Vol.288 06年3月18日 週刊あんばい一本勝負 No.284


東京タワーと佐竹のふるさと

 3月は公官庁の年度末、そうした関係の仕事もしているわが舎も何かとあわただしい。さらに今年は編集長の検査入院や、製作を請け負っている季刊雑誌の締め切りが重なり、個人的にも何やかやと問題が乱れ飛び、落ち着かない日々だ。出張に出かけてもとんぼ返りがほとんどで、2日間留守にすると事務所に難問が山積みになってしまう。まあ3月はこんなもん、とはなっからあきらめてはいるのだが、得がたい体験もあった。東京出張の合間に念願だった東京タワーに上ったのだ。機会があったら、と虎視眈々狙っていたのだが、だいたい港区というのはほとんど縁がない。そのためこれまで東京タワーの近くに行く機会すらなかったのだが、近くで用事ができたので思い切って上ってみることにしたのである。
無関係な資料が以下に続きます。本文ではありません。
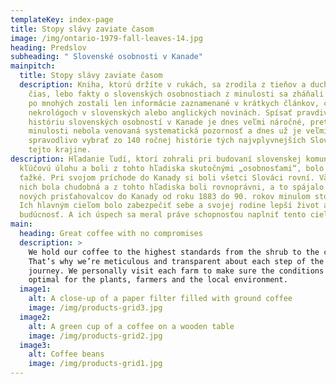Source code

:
 ```yaml
---
templateKey: index-page
title: Stopy slávy zaviate časom
image: /img/ontario-1979-fall-leaves-14.jpg
heading: Predslov
subheading: " Slovenské osobnosti v Kanade"
mainpitch:
  title: Stopy slávy zaviate časom
  description: Kniha, ktorú držíte v rukách, sa zrodila z tieňov a duchov dávnych
    čias, lebo fakty o slovenských osobnostiach z minulosti sa zháňali ťažko a
    po mnohých zostali len informácie zaznamenané v krátkych článkov, či
    nekrológoch v slovenských alebo anglických novinách. Spísať pravdivú
    históriu slovenských osobností v Kanade je dnes veľmi náročné, pretože im v
    minulosti nebola venovaná systematická pozornosť a dnes už je veľmi ťažko
    spravodlivo vybrať zo 140 ročnej histórie tých najvplyvnejších Slovákov v
    tejto krajine.
description: Hľadanie ľudí, ktorí zohrali pri budovaní slovenskej komunity
  kľúčovú úlohu a boli z tohto hľadiska skutočnými „osobnosťami“, bolo veľmi
  ťažké. Pri svojom príchode do Kanady si boli všetci Slováci rovní. Väčšina z
  nich bola chudobná a z tohto hľadiska boli rovnoprávni, a to spájalo väčšinu
  nových prisťahovalcov do Kanady od roku 1883 do 90. rokov minulom storočia.
  Ich hlavným cieľom bolo zabezpečiť sebe a svojej rodine lepší život a
  budúcnosť. A ich úspech sa meral práve schopnosťou naplniť tento cieľ.
main:
  heading: Great coffee with no compromises
  description: >
    We hold our coffee to the highest standards from the shrub to the cup.
    That’s why we’re meticulous and transparent about each step of the coffee’s
    journey. We personally visit each farm to make sure the conditions are
    optimal for the plants, farmers and the local environment.
  image1:
    alt: A close-up of a paper filter filled with ground coffee
    image: /img/products-grid3.jpg
  image2:
    alt: A green cup of a coffee on a wooden table
    image: /img/products-grid2.jpg
  image3:
    alt: Coffee beans
    image: /img/products-grid1.jpg
---
```

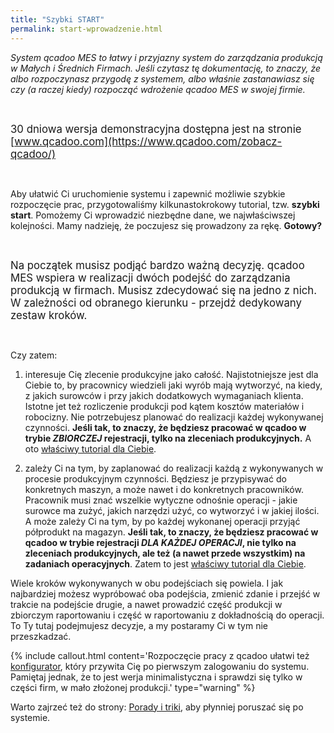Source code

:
 ```yaml
---
title: "Szybki START"
permalink: start-wprowadzenie.html 
---
```


*System qcadoo MES to łatwy i przyjazny system do zarządzania produkcją w Małych i Średnich Firmach. Jeśli czytasz tę dokumentację, to znaczy, że albo rozpoczynasz przygodę z systemem, albo właśnie zastanawiasz się czy (a raczej kiedy) rozpocząć wdrożenie qcadoo MES w swojej firmie.*

<br/>

<span style="font-size:1.2em;" class="label label-primary">30 dniowa wersja demonstracyjna dostępna jest na stronie [www.qcadoo.com](https://www.qcadoo.com/zobacz-qcadoo/)</span>

<br/>

Aby ułatwić Ci uruchomienie systemu i zapewnić możliwie szybkie rozpoczęcie prac, przygotowaliśmy kilkunastokrokowy tutorial, tzw. **szybki start**. Pomożemy Ci wprowadzić niezbędne dane, we najwłaściwszej kolejności. Mamy nadzieję, że poczujesz się prowadzony za rękę. **Gotowy?**

<br/>

<span style="font-size:1.2em;">Na początek musisz podjąć bardzo ważną decyzję. qcadoo MES wspiera w realizacji dwóch podejść do zarządzania produkcją w firmach. Musisz zdecydować się na jedno z nich. W zależności od obranego kierunku - przejdź dedykowany zestaw kroków.</span>

<br/>

Czy zatem:

1. interesuje Cię zlecenie produkcyjne jako całość. Najistotniejsze jest dla Ciebie to, by pracownicy wiedzieli jaki wyrób mają wytworzyć, na kiedy, z jakich surowców i przy jakich dodatkowych wymaganiach klienta. Istotne jet też rozliczenie produkcji pod kątem kosztów materiałów i robocizny. Nie potrzebujesz planować do realizacji każdej wykonywanej czynności. **Jeśli tak, to znaczy, że będziesz pracować w qcadoo w trybie *ZBIORCZEJ* rejestracji, tylko na zleceniach produkcyjnych.** A oto <span  style="font-size:1.0em;" class="label label-primary">[właściwy tutorial dla Ciebie](/00_start-zb-wstep)</span>.

2. zależy Ci na tym, by zaplanować do realizacji każdą z wykonywanych w procesie produkcyjnym czynności. Będziesz je przypisywać do konkretnych maszyn, a może nawet i do konkretnych pracowników. Pracownik musi znać wszelkie wytyczne odnośnie operacji - jakie surowce ma zużyć, jakich narzędzi użyć, co wytworzyć i w jakiej ilości. A może zależy Ci na tym, by po każdej wykonanej operacji przyjąć półprodukt na magazyn. **Jeśli tak, to znaczy, że będziesz pracować w qcadoo w trybie rejestracji *DLA KAŻDEJ OPERACJI*, nie tylko na zleceniach produkcyjnych, ale też (a nawet przede wszystkim) na zadaniach operacyjnych**. Zatem to jest <span  style="font-size:1.0em;" class="label label-primary">[właściwy tutorial dla Ciebie](/00_start-op-wstep)</span>.


Wiele kroków wykonywanych w obu podejściach się powiela. I jak najbardziej możesz wypróbować oba podejścia, zmienić zdanie i przejść w trakcie na podejście drugie, a nawet prowadzić część produkcji w zbiorczym raportowaniu i część w raportowaniu z dokładnością do operacji. To Ty tutaj podejmujesz decyzje, a my postaramy Ci w tym nie przeszkadzać.

{% include callout.html content='Rozpoczęcie pracy z qcadoo ułatwi też [konfigurator](/konfigurator), który przywita Cię po pierwszym zalogowaniu do systemu. Pamiętaj jednak, że to jest werja minimalistyczna i sprawdzi się tylko w części firm, w mało złożonej produkcji.' type="warning" %}

Warto zajrzeć też do strony: [Porady i triki](/porady-i-triki), aby płynniej poruszać się po systemie.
ただエレベータで上るだけで800円も取られるのに驚いたが、まあこんなもんか。展望台のガラス張りの床から見る地上も足がすくむほどではなかった。日曜日には秋田藩の佐竹家の出身地である茨城県常陸太田市にも出かけた。これもいつか機会があったら、と狙ってたものだ。上野から常磐線でトコトコ常陸太田まで。想像していたよりも小さな町だった。市立図書館で3時間ほど資料を調べて、水戸経由で帰ってきただけだが、何となく胸のつかえがおりた感じ。普段やれそうでやれないことを、よし行ってみようかと決断させるのは「忙しさ」である。そのことに気がついた1週間だった。
(あ)
増上寺から見える東京タワー

常陸太田の駅

今週の花

 今週の花は、アルストロメリア、フリージア、チューリップ、菜の花。
 数年前の海外旅行の際、オランダの空港でチューリップの球根を買ってきたことがあります。珍しくて、見たことのないチューリップの写真がパッケージに使われているものを選んだはずなのに、翌年の春に咲いたのは色も形も普通のチューリップでした。花びらの縁がフリルになっているものや、バラのような八重咲きが咲くのを心待ちにしていたので、普通のチューリップが咲いたのを見て激しく落胆しました。
 その次の春には、芽が出てきませんでした。ネズミかモグラに球根を食べられてしまったからです。結局、オランダのチューリップを見られたのは一度きり。もっとじっくり、あの時のチューリップを見ておけばよかったと思っています。
(富)

No.284

アッコちゃんの時代(新潮社)
林真理子

 当時はホリエモンにも負けない「バブルの帝王」としてマスコミの寵児だった最上興産の早坂太吉がひっそりと亡くなったらしい。そのニュースの横に、その伝説の愛人の生き方を書いた本があることも書き添えられていた。早坂から巨額の金をむしりとったという銀座のマダムの話は知っていたが、六本木の遊び人としても有名だった若いプレーガール(古ッ)も彼の愛人で、彼女を主人公にした小説も複数出ているというのだ。知らなかった。「バブルの時代」を知るにはヘンな社会的考察よりもこうしたひとりのシンボリックな人物を主人公にした物語がわかりやすい。馳星周にも同じようにこの女性が出てくる小説があるそうだが、「バブル時代の伝説の女性」というキャッチフレーズんひかれ、本を手に取った。小説はいささかこの女性のエクスキューズのほうに身を寄せて書かれている嫌いがないではない。そのぶん小説としての完成度は高い。興味深かったのは、この小説でアッコの友人として描かれている若い女性である。この女性も六本木をブイブイ言わせたプレーガールのようだが、これがあの尾崎豊という若者のカリスマ歌手の妻なのである。アッコちゃんは最後に風吹ジュンの元亭主とでき、子どもまで作るのだが、この男の側の「バブル時代」を象徴するようなヤク中毒男とのやりとりも、おもしろい。